[SUPPLIED DATA Boundary: Start]

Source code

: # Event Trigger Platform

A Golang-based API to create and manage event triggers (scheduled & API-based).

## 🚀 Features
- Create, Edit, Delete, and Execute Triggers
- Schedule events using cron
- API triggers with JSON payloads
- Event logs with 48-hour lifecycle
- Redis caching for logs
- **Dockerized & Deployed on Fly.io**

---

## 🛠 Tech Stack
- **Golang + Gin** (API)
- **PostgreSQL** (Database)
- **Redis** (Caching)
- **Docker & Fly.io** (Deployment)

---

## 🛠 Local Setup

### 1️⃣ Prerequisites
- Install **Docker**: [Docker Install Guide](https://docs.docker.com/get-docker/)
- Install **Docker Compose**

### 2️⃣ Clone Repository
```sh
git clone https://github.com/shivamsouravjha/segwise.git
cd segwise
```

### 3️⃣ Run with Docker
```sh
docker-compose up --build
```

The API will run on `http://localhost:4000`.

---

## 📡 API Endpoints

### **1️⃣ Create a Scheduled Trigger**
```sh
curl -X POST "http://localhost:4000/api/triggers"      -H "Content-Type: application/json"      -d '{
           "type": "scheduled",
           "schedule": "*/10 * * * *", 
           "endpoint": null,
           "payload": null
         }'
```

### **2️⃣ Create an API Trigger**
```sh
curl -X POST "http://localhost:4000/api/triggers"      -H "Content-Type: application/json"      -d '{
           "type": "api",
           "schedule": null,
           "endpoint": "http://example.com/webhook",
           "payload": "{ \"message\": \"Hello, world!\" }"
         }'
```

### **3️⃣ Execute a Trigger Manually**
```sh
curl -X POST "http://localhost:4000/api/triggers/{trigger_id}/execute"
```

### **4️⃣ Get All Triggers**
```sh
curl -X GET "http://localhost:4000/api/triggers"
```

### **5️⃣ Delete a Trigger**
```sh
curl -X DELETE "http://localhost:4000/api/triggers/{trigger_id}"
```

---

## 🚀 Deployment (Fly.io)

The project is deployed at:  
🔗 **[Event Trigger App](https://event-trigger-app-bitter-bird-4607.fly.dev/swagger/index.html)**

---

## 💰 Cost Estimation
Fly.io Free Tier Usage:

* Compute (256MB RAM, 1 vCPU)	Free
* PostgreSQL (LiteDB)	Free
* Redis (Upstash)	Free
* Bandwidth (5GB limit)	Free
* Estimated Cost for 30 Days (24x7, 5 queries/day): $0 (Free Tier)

[SUPPLIED DATA Boundary: End]
[SUPPLIED DATA Boundary: Start]

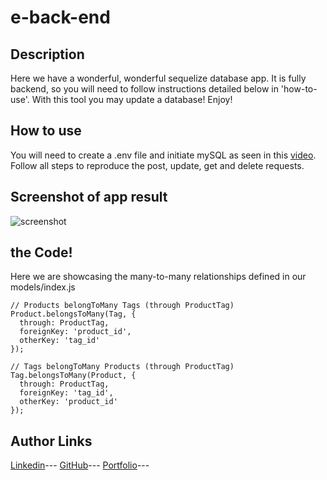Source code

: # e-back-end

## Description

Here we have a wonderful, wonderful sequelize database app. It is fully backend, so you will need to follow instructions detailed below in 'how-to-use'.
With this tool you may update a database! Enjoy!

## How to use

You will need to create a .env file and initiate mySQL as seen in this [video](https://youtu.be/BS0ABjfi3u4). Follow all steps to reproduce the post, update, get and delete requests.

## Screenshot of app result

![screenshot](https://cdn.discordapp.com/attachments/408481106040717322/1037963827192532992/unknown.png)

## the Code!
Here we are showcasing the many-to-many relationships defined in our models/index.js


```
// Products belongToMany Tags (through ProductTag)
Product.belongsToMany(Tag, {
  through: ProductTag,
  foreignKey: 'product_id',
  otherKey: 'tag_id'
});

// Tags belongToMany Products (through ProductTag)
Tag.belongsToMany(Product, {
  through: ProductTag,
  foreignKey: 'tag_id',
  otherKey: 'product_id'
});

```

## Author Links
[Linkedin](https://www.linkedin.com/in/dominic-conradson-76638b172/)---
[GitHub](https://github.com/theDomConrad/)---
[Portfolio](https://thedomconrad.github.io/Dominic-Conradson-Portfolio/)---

[SUPPLIED DATA Boundary: End]
[SUPPLIED DATA Boundary: Start]

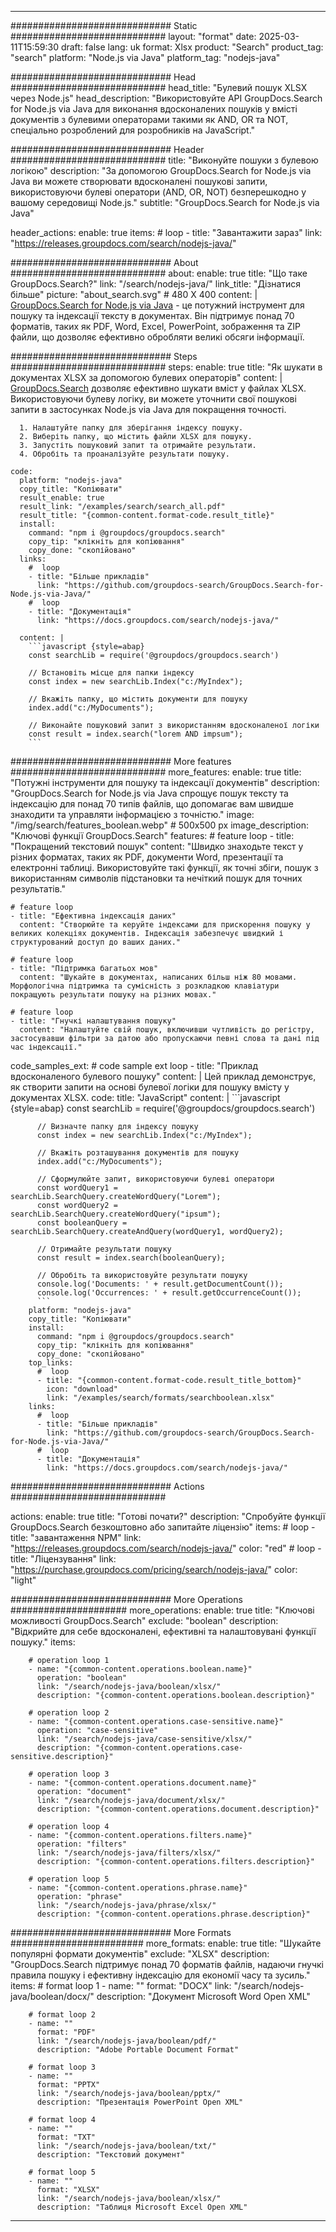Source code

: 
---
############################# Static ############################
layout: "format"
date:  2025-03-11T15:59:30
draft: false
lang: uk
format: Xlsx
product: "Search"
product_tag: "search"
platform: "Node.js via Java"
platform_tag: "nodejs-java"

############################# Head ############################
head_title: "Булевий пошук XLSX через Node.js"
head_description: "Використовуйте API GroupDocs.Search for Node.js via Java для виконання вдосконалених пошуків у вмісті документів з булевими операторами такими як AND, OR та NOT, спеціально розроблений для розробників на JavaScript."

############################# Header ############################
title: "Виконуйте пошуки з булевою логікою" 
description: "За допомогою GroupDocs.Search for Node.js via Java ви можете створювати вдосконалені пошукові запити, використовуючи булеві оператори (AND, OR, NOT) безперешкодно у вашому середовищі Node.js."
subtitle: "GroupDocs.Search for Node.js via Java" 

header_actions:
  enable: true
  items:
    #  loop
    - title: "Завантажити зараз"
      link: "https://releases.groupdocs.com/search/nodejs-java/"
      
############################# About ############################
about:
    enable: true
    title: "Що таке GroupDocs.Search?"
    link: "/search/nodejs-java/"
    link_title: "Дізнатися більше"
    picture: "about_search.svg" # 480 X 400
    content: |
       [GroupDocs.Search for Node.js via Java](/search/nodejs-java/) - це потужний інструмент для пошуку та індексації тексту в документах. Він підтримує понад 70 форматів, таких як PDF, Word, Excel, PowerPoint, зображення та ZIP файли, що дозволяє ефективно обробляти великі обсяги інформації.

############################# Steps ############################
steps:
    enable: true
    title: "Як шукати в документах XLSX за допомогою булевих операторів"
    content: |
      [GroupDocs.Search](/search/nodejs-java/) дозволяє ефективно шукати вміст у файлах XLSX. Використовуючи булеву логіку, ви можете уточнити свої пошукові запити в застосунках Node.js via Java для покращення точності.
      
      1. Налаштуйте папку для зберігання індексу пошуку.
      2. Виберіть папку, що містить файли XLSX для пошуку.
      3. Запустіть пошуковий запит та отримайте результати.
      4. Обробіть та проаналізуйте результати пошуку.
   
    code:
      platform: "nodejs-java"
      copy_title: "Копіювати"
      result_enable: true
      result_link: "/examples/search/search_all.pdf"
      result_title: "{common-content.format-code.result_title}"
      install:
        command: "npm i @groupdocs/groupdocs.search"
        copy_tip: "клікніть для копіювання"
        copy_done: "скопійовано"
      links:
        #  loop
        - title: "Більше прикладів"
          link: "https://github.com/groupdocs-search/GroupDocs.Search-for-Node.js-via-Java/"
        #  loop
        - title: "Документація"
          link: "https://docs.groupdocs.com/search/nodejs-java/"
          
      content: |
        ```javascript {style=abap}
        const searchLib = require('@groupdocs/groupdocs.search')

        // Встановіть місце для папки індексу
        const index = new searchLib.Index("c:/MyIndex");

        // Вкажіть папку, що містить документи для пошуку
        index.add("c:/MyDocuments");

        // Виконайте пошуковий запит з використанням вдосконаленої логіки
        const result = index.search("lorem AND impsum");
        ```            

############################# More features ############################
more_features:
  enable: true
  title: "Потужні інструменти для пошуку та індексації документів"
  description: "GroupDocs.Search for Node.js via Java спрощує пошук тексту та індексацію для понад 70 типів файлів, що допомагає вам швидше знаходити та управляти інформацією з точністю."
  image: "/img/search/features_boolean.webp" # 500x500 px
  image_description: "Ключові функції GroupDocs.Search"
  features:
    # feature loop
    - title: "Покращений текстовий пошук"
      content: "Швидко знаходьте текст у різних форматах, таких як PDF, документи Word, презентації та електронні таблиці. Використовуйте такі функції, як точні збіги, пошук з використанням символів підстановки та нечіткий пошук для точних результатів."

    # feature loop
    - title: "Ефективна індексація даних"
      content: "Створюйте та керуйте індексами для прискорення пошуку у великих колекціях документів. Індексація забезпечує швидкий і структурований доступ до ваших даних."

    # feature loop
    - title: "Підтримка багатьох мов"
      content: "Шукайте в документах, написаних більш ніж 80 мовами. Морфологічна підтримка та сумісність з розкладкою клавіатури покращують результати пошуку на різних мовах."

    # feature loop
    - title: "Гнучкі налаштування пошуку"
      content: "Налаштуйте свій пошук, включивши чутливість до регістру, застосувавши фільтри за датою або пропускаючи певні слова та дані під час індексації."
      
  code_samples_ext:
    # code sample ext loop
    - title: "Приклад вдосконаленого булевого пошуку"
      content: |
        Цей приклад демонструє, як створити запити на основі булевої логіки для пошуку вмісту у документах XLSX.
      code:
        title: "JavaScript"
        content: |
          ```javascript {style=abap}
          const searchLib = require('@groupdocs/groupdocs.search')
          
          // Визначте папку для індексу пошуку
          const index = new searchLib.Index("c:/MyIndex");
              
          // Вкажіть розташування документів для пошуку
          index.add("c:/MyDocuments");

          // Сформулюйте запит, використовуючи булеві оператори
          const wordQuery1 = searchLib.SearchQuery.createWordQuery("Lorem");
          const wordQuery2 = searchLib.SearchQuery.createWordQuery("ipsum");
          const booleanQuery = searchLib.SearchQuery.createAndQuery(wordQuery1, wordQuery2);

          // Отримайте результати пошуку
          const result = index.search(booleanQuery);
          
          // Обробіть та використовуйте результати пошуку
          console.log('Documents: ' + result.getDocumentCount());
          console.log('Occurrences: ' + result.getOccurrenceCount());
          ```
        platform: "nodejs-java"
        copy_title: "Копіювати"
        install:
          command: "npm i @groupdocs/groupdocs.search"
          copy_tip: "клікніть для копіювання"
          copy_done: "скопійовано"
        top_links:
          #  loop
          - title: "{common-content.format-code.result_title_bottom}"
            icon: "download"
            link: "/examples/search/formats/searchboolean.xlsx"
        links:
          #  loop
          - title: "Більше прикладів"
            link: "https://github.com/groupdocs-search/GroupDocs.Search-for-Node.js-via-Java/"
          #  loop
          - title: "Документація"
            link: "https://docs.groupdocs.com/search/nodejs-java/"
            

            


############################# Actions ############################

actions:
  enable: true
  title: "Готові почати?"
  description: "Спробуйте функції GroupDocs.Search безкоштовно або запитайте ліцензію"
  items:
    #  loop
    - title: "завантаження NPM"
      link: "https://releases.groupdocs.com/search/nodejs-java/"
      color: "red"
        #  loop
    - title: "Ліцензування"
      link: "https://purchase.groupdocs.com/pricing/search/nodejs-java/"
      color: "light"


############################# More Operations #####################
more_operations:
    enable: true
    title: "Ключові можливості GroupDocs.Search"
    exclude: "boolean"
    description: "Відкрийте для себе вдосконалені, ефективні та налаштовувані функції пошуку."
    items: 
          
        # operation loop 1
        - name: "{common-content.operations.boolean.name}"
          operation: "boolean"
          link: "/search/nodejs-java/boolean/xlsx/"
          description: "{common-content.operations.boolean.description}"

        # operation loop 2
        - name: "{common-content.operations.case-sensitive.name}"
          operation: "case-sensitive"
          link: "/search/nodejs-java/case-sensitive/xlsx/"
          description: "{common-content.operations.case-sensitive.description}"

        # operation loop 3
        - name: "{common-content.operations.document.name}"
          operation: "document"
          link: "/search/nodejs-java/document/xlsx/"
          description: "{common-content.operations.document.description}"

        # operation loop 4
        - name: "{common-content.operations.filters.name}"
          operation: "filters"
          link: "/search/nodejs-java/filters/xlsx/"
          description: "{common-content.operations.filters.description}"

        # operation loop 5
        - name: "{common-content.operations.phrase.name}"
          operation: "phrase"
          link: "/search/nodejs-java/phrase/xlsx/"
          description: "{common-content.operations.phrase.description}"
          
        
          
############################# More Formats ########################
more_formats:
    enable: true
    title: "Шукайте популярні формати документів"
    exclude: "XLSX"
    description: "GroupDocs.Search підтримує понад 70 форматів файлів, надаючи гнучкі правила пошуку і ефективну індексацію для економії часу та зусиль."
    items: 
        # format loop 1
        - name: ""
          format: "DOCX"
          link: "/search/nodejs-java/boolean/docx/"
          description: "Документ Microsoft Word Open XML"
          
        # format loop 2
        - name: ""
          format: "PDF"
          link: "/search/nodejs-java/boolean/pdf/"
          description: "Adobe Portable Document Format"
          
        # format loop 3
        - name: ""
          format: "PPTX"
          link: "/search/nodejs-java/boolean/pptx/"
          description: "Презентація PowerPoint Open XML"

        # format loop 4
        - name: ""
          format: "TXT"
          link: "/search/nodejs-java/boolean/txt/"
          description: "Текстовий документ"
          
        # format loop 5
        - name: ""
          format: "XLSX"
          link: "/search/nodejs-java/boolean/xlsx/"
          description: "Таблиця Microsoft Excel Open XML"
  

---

[SUPPLIED DATA Boundary: End]

EXERCISE PROMPT: The answer must be every line of the records that contains the word "booleanQuery".

RESULT:
          const booleanQuery = searchLib.SearchQuery.createAndQuery(wordQuery1, wordQuery2);
          const result = index.search(booleanQuery);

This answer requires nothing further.